__Task objective__. Scan the records below for the string "absolutamente" and return every line where it appears.

[Rendered images with source text]
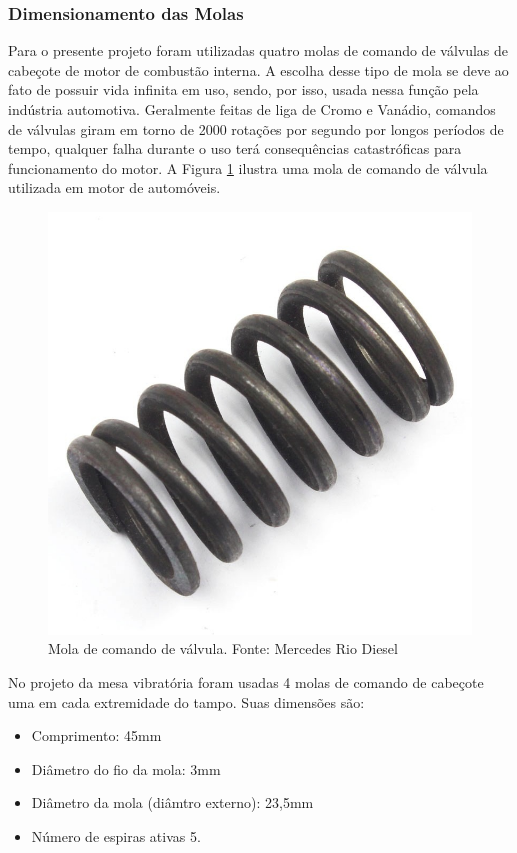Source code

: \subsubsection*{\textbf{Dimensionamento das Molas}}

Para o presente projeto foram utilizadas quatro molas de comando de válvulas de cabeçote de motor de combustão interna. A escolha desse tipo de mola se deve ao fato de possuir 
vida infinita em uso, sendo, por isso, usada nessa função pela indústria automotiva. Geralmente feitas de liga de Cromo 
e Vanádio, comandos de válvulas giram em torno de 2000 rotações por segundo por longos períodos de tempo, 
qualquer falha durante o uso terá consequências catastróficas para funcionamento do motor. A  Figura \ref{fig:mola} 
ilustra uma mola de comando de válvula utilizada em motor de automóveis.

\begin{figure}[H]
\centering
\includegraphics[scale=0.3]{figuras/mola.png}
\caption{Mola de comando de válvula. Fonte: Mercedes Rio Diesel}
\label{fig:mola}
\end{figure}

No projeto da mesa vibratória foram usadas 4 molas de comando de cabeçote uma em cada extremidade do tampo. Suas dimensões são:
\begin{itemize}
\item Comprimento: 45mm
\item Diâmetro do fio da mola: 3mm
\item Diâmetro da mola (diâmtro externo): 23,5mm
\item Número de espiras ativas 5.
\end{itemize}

---

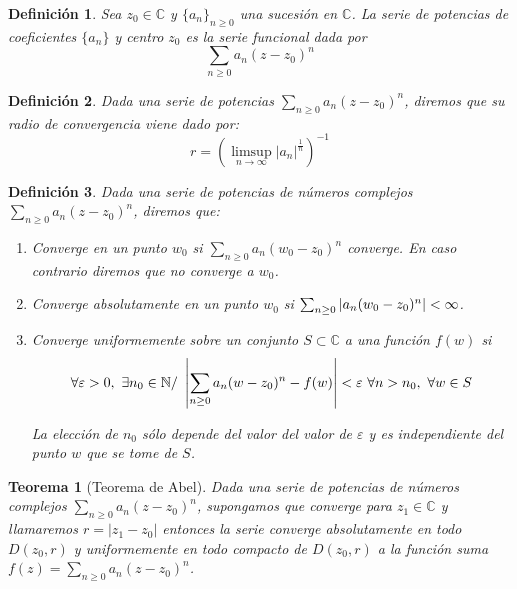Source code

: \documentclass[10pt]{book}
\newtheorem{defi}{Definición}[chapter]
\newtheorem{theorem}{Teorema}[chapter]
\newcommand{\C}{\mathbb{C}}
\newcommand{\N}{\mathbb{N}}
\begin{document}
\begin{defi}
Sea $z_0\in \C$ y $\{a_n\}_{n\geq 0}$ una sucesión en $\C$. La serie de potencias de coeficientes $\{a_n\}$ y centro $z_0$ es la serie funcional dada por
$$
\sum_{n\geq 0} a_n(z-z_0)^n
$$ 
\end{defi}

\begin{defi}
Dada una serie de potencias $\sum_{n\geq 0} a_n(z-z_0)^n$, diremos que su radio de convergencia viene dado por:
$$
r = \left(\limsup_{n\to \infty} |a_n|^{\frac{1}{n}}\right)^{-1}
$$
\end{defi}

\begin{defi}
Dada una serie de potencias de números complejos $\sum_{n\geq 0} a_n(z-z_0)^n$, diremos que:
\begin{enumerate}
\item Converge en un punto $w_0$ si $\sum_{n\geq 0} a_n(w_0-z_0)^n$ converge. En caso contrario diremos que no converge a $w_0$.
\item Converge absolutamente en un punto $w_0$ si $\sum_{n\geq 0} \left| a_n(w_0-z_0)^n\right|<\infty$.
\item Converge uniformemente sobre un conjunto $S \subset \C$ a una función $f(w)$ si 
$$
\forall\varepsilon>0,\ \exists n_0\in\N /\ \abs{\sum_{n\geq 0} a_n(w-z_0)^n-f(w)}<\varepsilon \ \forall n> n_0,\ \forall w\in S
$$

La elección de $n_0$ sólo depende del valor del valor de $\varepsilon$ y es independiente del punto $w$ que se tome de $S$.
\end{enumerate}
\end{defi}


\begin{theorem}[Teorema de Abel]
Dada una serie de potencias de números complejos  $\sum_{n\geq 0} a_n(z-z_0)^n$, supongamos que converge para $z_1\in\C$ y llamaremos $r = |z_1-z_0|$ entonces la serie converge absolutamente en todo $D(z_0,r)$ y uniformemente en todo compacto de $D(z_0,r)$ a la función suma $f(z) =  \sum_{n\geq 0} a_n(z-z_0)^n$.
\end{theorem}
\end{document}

__Solution for this exercise__.
\item Converge absolutamente en un punto $w_0$ si $\sum_{n\geq 0} \left| a_n(w_0-z_0)^n\right|<\infty$.
Dada una serie de potencias de números complejos  $\sum_{n\geq 0} a_n(z-z_0)^n$, supongamos que converge para $z_1\in\C$ y llamaremos $r = |z_1-z_0|$ entonces la serie converge absolutamente en todo $D(z_0,r)$ y uniformemente en todo compacto de $D(z_0,r)$ a la función suma $f(z) =  \sum_{n\geq 0} a_n(z-z_0)^n$.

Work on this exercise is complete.